Tunisia–Turkey relations are foreign relations between Tunisia and Turkey. Tunisia has an embassy in Ankara and a consulate-general in Istanbul. Turkey has an embassy in Tunis. Both countries are members of the Organisation of Islamic Cooperation, Union for the Mediterranean and United Nations. Turkey is one of Tunisia's most important partners in trade and relations are strong based on religious and historical values.

==History==
Tunisia was under the rule of the Ottoman Empire for over 300 years, until Tunisia was under French control. The diplomatic relations between Turkey and Tunisia were established in 1956, just after Tunisia gained its independence. Both countries are full members of the Union for the Mediterranean.

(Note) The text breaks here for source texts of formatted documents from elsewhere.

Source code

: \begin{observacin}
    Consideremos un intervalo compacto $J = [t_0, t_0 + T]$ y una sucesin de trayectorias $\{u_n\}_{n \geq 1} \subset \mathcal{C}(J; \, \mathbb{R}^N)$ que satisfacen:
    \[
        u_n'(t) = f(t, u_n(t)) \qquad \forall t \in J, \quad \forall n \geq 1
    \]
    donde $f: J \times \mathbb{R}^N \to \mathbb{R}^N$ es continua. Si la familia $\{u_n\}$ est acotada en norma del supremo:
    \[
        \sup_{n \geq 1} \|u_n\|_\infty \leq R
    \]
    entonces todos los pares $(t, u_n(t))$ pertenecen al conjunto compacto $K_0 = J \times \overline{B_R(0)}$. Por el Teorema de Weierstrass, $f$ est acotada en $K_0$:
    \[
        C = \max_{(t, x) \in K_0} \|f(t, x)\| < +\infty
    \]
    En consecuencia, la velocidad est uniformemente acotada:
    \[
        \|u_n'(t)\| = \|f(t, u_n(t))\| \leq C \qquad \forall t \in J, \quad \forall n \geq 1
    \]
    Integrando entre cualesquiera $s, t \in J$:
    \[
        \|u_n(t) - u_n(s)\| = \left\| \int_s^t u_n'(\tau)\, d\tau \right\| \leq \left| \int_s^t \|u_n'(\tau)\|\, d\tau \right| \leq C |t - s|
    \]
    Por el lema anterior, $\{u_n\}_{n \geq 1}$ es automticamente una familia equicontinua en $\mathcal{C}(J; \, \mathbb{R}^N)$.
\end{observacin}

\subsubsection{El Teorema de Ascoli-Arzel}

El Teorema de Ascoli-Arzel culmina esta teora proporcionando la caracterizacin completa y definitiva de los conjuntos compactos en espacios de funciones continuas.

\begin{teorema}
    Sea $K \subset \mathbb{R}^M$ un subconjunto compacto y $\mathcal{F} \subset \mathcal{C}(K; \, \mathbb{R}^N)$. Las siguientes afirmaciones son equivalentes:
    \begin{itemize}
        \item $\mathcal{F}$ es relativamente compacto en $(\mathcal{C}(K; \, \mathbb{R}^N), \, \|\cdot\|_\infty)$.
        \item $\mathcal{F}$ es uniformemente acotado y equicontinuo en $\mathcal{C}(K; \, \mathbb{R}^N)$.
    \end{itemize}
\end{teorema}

The countries have had strong ethnic and cultural ties since the Ottoman colonization of Tunisia starting in the early 16th century. Both countries signed The Treaty of Friendship and Cooperation on 15 September 2011. Turkey helped Tunisia after the Jasmine Revolution with financial and technical aid. Tunisia and Turkey have good economic ties. Many Tunisian merchants buy clothing (mostly) and other goods from Turkey. Also, Turkey is a very popular tourist destination for Tunisians. Citizens of both countries can travel visa-free between each other. Turkey and Tunisia are allies under the Major non-NATO ally agreement.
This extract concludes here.